◆ **What you will do**: Filter the records below and copy every line containing the word "exists".

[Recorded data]
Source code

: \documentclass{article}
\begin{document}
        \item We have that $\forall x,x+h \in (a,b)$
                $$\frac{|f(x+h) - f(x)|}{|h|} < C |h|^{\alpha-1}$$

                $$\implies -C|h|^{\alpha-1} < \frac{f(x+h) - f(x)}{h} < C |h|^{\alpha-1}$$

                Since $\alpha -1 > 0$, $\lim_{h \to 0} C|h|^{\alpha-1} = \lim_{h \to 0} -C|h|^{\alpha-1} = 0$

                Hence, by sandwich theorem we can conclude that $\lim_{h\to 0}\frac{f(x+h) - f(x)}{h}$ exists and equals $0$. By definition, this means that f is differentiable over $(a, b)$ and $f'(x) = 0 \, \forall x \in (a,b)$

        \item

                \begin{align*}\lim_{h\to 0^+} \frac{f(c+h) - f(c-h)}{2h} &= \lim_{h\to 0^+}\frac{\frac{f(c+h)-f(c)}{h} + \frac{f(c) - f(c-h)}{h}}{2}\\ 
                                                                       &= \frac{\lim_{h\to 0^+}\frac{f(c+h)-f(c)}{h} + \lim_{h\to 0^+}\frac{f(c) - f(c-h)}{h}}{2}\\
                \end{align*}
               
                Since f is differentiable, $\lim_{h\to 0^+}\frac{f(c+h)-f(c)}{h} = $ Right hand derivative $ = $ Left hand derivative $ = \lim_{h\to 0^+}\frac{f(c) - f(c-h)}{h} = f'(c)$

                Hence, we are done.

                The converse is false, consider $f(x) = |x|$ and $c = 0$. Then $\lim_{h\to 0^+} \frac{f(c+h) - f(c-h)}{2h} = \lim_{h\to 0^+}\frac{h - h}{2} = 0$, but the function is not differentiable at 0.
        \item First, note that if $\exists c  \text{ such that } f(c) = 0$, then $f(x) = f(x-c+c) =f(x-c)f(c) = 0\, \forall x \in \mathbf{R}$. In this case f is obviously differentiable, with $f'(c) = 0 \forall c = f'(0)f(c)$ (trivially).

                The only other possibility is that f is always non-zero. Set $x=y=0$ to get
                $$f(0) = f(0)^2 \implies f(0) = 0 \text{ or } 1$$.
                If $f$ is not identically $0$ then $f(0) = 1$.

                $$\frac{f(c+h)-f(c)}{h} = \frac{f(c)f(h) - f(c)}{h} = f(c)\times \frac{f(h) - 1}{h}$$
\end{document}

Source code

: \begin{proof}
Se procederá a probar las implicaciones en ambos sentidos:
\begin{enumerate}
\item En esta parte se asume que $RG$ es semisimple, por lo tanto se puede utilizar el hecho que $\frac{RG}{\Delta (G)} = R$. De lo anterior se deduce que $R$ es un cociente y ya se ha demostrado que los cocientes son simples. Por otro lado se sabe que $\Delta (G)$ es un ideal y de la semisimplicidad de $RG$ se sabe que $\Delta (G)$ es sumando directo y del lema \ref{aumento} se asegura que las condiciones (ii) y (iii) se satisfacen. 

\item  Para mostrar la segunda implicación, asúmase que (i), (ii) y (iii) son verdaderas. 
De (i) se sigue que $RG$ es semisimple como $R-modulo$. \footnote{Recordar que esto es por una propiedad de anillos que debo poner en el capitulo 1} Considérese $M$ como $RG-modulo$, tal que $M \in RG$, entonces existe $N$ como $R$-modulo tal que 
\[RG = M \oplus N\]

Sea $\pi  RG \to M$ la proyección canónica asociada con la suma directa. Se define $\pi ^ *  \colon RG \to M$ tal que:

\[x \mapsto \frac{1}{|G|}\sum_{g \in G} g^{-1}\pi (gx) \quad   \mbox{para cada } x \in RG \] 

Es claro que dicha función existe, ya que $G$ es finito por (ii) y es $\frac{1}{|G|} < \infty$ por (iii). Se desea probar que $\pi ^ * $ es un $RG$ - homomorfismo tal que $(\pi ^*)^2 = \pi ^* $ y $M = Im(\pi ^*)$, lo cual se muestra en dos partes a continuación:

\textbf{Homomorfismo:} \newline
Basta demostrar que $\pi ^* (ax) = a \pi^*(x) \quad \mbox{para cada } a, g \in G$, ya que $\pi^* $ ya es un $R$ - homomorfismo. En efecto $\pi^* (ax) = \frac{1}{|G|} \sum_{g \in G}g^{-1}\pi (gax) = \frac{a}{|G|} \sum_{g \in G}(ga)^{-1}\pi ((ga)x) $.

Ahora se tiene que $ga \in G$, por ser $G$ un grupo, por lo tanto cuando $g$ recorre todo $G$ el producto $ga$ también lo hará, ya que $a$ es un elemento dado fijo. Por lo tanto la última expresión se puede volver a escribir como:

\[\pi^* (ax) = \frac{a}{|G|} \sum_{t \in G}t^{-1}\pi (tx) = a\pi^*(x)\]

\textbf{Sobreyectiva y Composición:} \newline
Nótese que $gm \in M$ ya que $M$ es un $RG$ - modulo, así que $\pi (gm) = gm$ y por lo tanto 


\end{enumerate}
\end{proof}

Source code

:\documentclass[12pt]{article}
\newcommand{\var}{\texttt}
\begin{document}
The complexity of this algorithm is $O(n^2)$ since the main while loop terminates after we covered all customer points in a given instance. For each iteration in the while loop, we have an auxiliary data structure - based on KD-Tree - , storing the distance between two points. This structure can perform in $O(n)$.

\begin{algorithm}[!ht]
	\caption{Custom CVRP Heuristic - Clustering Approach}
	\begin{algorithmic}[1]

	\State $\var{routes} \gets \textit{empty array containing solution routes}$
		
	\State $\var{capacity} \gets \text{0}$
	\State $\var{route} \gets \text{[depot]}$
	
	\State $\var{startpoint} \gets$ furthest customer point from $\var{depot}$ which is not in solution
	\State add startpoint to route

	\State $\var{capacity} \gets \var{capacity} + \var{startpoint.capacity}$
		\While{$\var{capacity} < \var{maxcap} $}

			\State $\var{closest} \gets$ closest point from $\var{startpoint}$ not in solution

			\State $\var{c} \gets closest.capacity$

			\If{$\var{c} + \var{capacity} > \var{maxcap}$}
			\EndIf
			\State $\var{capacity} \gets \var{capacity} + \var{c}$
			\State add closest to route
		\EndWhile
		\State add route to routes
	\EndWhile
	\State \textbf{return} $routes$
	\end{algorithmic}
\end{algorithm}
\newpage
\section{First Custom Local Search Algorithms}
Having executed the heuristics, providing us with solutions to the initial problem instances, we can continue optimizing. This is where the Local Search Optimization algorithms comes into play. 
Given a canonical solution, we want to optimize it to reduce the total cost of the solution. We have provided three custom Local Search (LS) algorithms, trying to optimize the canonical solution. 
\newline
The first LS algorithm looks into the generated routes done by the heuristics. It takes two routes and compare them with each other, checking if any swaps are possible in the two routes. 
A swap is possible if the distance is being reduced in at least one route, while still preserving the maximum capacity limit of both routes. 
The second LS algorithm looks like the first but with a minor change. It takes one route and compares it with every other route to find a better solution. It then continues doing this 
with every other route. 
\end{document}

◆ **Exercise output**:
                Hence, by sandwich theorem we can conclude that $\lim_{h\to 0}\frac{f(x+h) - f(x)}{h}$ exists and equals $0$. By definition, this means that f is differentiable over $(a, b)$ and $f'(x) = 0 \, \forall x \in (a,b)$
        \item First, note that if $\exists c  \text{ such that } f(c) = 0$, then $f(x) = f(x-c+c) =f(x-c)f(c) = 0\, \forall x \in \mathbf{R}$. In this case f is obviously differentiable, with $f'(c) = 0 \forall c = f'(0)f(c)$ (trivially).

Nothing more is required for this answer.